"No
way Norway'' - LTTE echoes JVP sentiment?
By Our Political Editor
Nobody consulted the Tamil United Liberation Front when the LTTE
decided to gauge Tamil opinion before the Paris talks that were
aimed at considering the government's Interim Administration proposals.
The LTTE spoke to TELO, PLOTE and such former armed groups, and
also spoke to members of grassroots organizations. But, the TULF
was pointedly left out.
When Thamilselvan,
the LTTE negotiator and political wing leader, visited the Eastern
Province days before the Paris talks began, he didn't meet any of
the three TULF Batticaloa MPs - Pararajasingham, Thangavadivel or
Krishnapillai.
This is, then,
the situation on the ground, with regard to Tiger policy regarding
the Interim Administration proposals. The LTTE brooks no nonsense
-- and wants no soft-peddling of issues by elements which they do
not seem to fully trust. Or trust at all.

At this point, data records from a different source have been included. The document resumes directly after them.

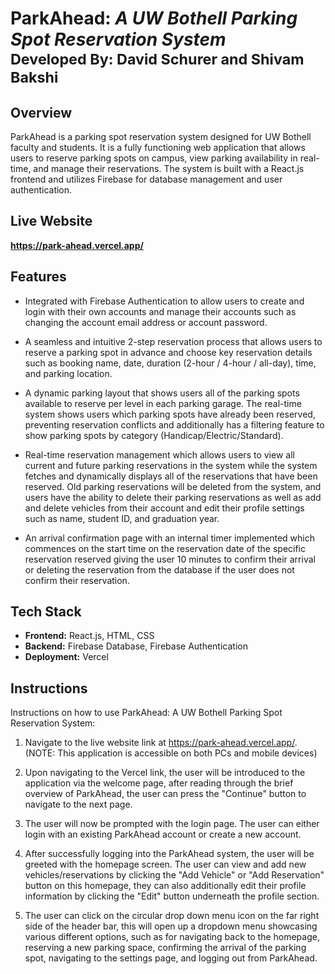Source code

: # <strong>ParkAhead: <i>A UW Bothell Parking Spot Reservation System</i></strong> <br/> <sub><strong>Developed By:</strong> David Schurer and Shivam Bakshi</sub>

## Overview
ParkAhead is a parking spot reservation system designed for UW Bothell faculty and students. It is a fully functioning web application that allows users to reserve parking spots on campus, view parking availability in real-time, and manage their reservations. The system is built with a React.js frontend and utilizes Firebase for database management and user authentication.

## Live Website
<strong>https://park-ahead.vercel.app/</strong>

## Features
- Integrated with Firebase Authentication to allow users to create and login with their own accounts and manage their accounts such as changing the account email address or account password.
  
- A seamless and intuitive 2-step reservation process that allows users to reserve a parking spot in advance and choose key reservation details such as booking name, date, duration (2-hour / 4-hour / all-day), time, and parking location.
  
- A dynamic parking layout that shows users all of the parking spots available to reserve per level in each parking garage. The real-time system shows users which parking spots have already been reserved, preventing reservation conflicts and additionally has a filtering feature to show parking spots by category (Handicap/Electric/Standard).
  
- Real-time reservation management which allows users to view all current and future parking reservations in the system while the system fetches and dynamically displays all of the reservations that have been reserved. Old parking reservations will be deleted from the system, and users have the ability to delete their parking reservations as well as add and delete vehicles from their account and edit their profile settings such as name, student ID, and graduation year.

- An arrival confirmation page with an internal timer implemented which commences on the start time on the reservation date of the specific reservation reserved giving the user 10 minutes to confirm their arrival or deleting the reservation from the database if the user does not confirm their reservation.

## Tech Stack
- <strong>Frontend:</strong> React.js, HTML, CSS
- <strong>Backend:</strong> Firebase Database, Firebase Authentication
- <strong>Deployment:</strong> Vercel

## Instructions
Instructions on how to use ParkAhead: A UW Bothell Parking Spot Reservation System:

1) Navigate to the live website link at https://park-ahead.vercel.app/.
   (NOTE: This application is accessible on both PCs and mobile devices)
       
2) Upon navigating to the Vercel link, the user will be introduced to the application via the welcome page,
   after reading through the brief overview of ParkAhead, the user can press the "Continue" button to navigate
   to the next page.

3) The user will now be prompted with the login page. The user can either login with an existing ParkAhead account or
   create a new account.

4) After successfully logging into the ParkAhead system, the user will be greeted with the homepage screen. The user can view and
   add new vehicles/reservations by clicking the "Add Vehicle" or "Add Reservation" button on this homepage, they can also additionally
   edit their profile information by clicking the "Edit" button underneath the profile section.

5) The user can click on the circular drop down menu icon on the far right side of the header bar, this will open up a dropdown menu showcasing
   various different options, such as for navigating back to the homepage, reserving a new parking space, confirming the arrival of the parking spot,
   navigating to the settings page, and logging out from ParkAhead.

Members of the LTTE's Constitutional Affairs Committee, who took
part in the discussions chaired by S.P. Thamilselvan in Paris, were:
Mr. S.P. Thamilselvan, Leader- Political Wing, Liberation Tigers
of Tamil Eelam, Col. Karuna, Special Commander for Batticaloa and
Ampara districts' Liberation Tigers of Tamil Eelam, Dr. Jay Maheswaran,
Economic Advisor Planning and Development Unit, Mr. Selvin Ireneuss,
Director- SIHRN,(Sub Committee on Immediate Humanitarian and Rehabilitation
Needs - NE), Prof. Sornarajah, Professor of Law- National University
of Singapore, Fellow, Centre for Petroleum and Natural Resources
Law, University of Dundee, Scotland, Prof. P. Ramasamy, Professor-
Political Science, National University of Malaysia, Dr. Manuelpillai
Paul Dominic, Professor of Law- University of Sydney, Professor
of Tax Law- University of Western Sydney, Mr. Shiva Pasupathi -
P.C, former Attorney General, Sri Lanka, Mr.Visvendran LLB (Hons),
Legal Advisor, Chartered Engineer, MIGEM, Mr. V. Rudrakumar, Constitutional
Affairs Advisor.
Meanwhile, V.T. Thamilmaran LL.B (Hons.), LL.M, attorney-at-law
and J.P, wrote to The Sunday Times saying that he “categorically”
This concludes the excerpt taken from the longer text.